Data provided Start Marker

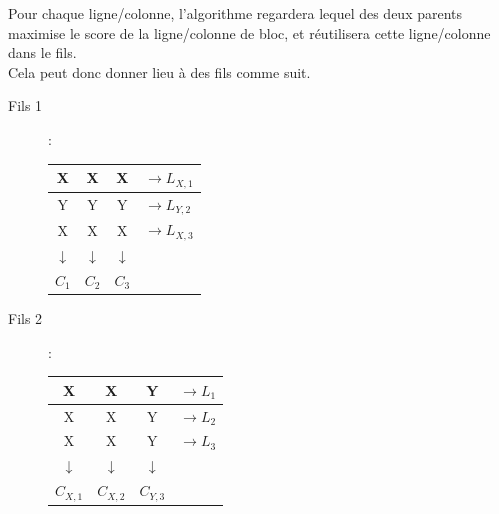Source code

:                     Pour chaque ligne/colonne, l'algorithme regardera lequel des deux parents maximise le score de la ligne/colonne de bloc, et réutilisera cette ligne/colonne dans le fils.\\
                    Cela peut donc donner lieu à des fils comme suit.
                    \begin{description}
                        \item[Fils 1]:\\
                            \begin{center}
                                \begin{tabular}{|c|c|c| |l}
                                    \hline
                                    X&X&X&$\rightarrow L_{X,1}$\\
                                    \hline
                                    Y&Y&Y&$\rightarrow L_{Y,2}$\\
                                    \hline
                                    X&X&X&$\rightarrow L_{X,3}$\\
                                    \hline
                                    \hline
                                    $\downarrow$&$\downarrow$&$\downarrow$&\\
                                    $C_1$&$C_2$&$C_3$&\\
                                \end{tabular}
                            \end{center}
                        \item[Fils 2]:\\
                            \begin{center}
                                \begin{tabular}{|c|c|c| |l}
                                    \hline
                                    X&X&Y&$\rightarrow L_1$\\
                                    \hline
                                    X&X&Y&$\rightarrow L_2$\\
                                    \hline
                                    X&X&Y&$\rightarrow L_3$\\
                                    \hline
                                    \hline
                                    $\downarrow$&$\downarrow$&$\downarrow$&\\
                                    $C_{X,1}$&$C_{X,2}$&$C_{Y,3}$&\\
                                \end{tabular}
                            \end{center}
                    \end{description}


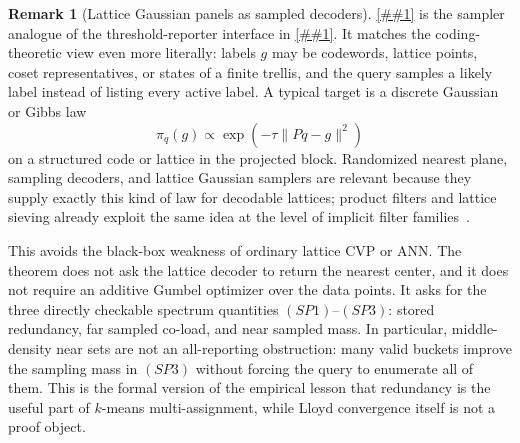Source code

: \documentclass[10pt]{article}
\newcommand{\cref}[1]{\ref{##1}}
\newcommand{\Cref}[1]{\ref{##1}}
\theoremstyle{definition}
\newtheorem{remark}[theorem]{Remark}
\begin{document}
\begin{remark}[Lattice Gaussian panels as sampled decoders]
   \label{rem:lattice-gaussian-panels}
   \Cref{prop:sampled-structured-panel} is the sampler analogue of the
   threshold-reporter interface in
   \cref{lem:soft-list-recovery-reporter}.  It matches the coding-theoretic
   view even more literally: labels \(g\) may be codewords, lattice points,
   coset representatives, or states of a finite trellis, and the query samples
   a likely label instead of listing every active label.  A typical target is a
   discrete Gaussian or Gibbs law
   \[
      \pi_q(g)\propto
      \exp\!\left(-\tau\|Pq-g\|^2\right)
   \]
   on a structured code or lattice in the projected block.  Randomized nearest
   plane, sampling decoders, and lattice Gaussian samplers
   \cite{Kle00,LLS11,GPV08,Pei10} are relevant
   because they supply exactly this kind of law for decodable lattices; product
   filters and lattice sieving already exploit the same idea at the level of
   implicit filter families~\cite{BDGL16,GNR10}.

   This avoids the black-box weakness of ordinary lattice CVP or ANN.  The
   theorem does not ask the lattice decoder to return the nearest center, and
   it does not require an additive Gumbel optimizer over the data points.  It
   asks for the three directly checkable spectrum quantities \((SP1)\)--\((SP3)\):
   stored redundancy, far sampled co-load, and near sampled mass.  In
   particular, middle-density near sets are not an all-reporting obstruction:
   many valid buckets improve the sampling mass in \((SP3)\) without forcing
   the query to enumerate all of them.  This is the formal version of the
   empirical lesson that redundancy is the useful part of \(k\)-means
   multi-assignment, while Lloyd convergence itself is not a proof object.
\end{remark}
\end{document}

Data provided End Marker

Problem:
Transcribe only these lines, exactly: the first line of the listing, every line after it, and the line with "dans le fils.\\", where the copy ends. Include no picture.

Response for this exercise:
Source code

:                     Pour chaque ligne/colonne, l'algorithme regardera lequel des deux parents maximise le score de la ligne/colonne de bloc, et réutilisera cette ligne/colonne dans le fils.\\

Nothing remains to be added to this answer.